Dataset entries
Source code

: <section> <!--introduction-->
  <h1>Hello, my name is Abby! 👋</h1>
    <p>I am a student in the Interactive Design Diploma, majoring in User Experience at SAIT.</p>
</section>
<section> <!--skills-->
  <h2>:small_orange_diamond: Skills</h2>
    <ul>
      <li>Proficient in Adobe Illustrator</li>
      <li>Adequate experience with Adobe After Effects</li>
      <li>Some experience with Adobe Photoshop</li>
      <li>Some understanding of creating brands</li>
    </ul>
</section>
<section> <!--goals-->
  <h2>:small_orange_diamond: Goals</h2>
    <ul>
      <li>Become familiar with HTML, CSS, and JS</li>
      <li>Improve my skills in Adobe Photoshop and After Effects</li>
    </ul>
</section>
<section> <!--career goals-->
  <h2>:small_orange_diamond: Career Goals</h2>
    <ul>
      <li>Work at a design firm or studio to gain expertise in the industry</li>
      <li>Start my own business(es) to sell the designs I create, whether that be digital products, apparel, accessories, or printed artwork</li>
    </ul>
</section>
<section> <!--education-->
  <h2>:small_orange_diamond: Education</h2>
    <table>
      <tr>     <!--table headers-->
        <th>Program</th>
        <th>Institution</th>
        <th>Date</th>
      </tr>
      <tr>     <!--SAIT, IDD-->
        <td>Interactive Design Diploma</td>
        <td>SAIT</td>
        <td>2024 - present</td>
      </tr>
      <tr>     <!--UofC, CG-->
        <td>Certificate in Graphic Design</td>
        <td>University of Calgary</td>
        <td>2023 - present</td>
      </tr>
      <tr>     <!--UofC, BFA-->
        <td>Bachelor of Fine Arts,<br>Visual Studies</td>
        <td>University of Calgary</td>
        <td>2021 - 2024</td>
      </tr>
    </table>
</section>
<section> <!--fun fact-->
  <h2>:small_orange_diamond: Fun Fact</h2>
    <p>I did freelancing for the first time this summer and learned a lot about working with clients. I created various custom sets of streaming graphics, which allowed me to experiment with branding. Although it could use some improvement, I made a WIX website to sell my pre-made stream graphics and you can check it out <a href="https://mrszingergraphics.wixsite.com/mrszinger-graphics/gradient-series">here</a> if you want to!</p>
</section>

§ Work request
Repeat all of the data exactly. Include every line.

§ Task result
Source code

: <section> <!--introduction-->
  <h1>Hello, my name is Abby! 👋</h1>
    <p>I am a student in the Interactive Design Diploma, majoring in User Experience at SAIT.</p>
</section>
<section> <!--skills-->
  <h2>:small_orange_diamond: Skills</h2>
    <ul>
      <li>Proficient in Adobe Illustrator</li>
      <li>Adequate experience with Adobe After Effects</li>
      <li>Some experience with Adobe Photoshop</li>
      <li>Some understanding of creating brands</li>
    </ul>
</section>
<section> <!--goals-->
  <h2>:small_orange_diamond: Goals</h2>
    <ul>
      <li>Become familiar with HTML, CSS, and JS</li>
      <li>Improve my skills in Adobe Photoshop and After Effects</li>
    </ul>
</section>
<section> <!--career goals-->
  <h2>:small_orange_diamond: Career Goals</h2>
    <ul>
      <li>Work at a design firm or studio to gain expertise in the industry</li>
      <li>Start my own business(es) to sell the designs I create, whether that be digital products, apparel, accessories, or printed artwork</li>
    </ul>
</section>
<section> <!--education-->
  <h2>:small_orange_diamond: Education</h2>
    <table>
      <tr>     <!--table headers-->
        <th>Program</th>
        <th>Institution</th>
        <th>Date</th>
      </tr>
      <tr>     <!--SAIT, IDD-->
        <td>Interactive Design Diploma</td>
        <td>SAIT</td>
        <td>2024 - present</td>
      </tr>
      <tr>     <!--UofC, CG-->
        <td>Certificate in Graphic Design</td>
        <td>University of Calgary</td>
        <td>2023 - present</td>
      </tr>
      <tr>     <!--UofC, BFA-->
        <td>Bachelor of Fine Arts,<br>Visual Studies</td>
        <td>University of Calgary</td>
        <td>2021 - 2024</td>
      </tr>
    </table>
</section>
<section> <!--fun fact-->
  <h2>:small_orange_diamond: Fun Fact</h2>
    <p>I did freelancing for the first time this summer and learned a lot about working with clients. I created various custom sets of streaming graphics, which allowed me to experiment with branding. Although it could use some improvement, I made a WIX website to sell my pre-made stream graphics and you can check it out <a href="https://mrszingergraphics.wixsite.com/mrszinger-graphics/gradient-series">here</a> if you want to!</p>
</section>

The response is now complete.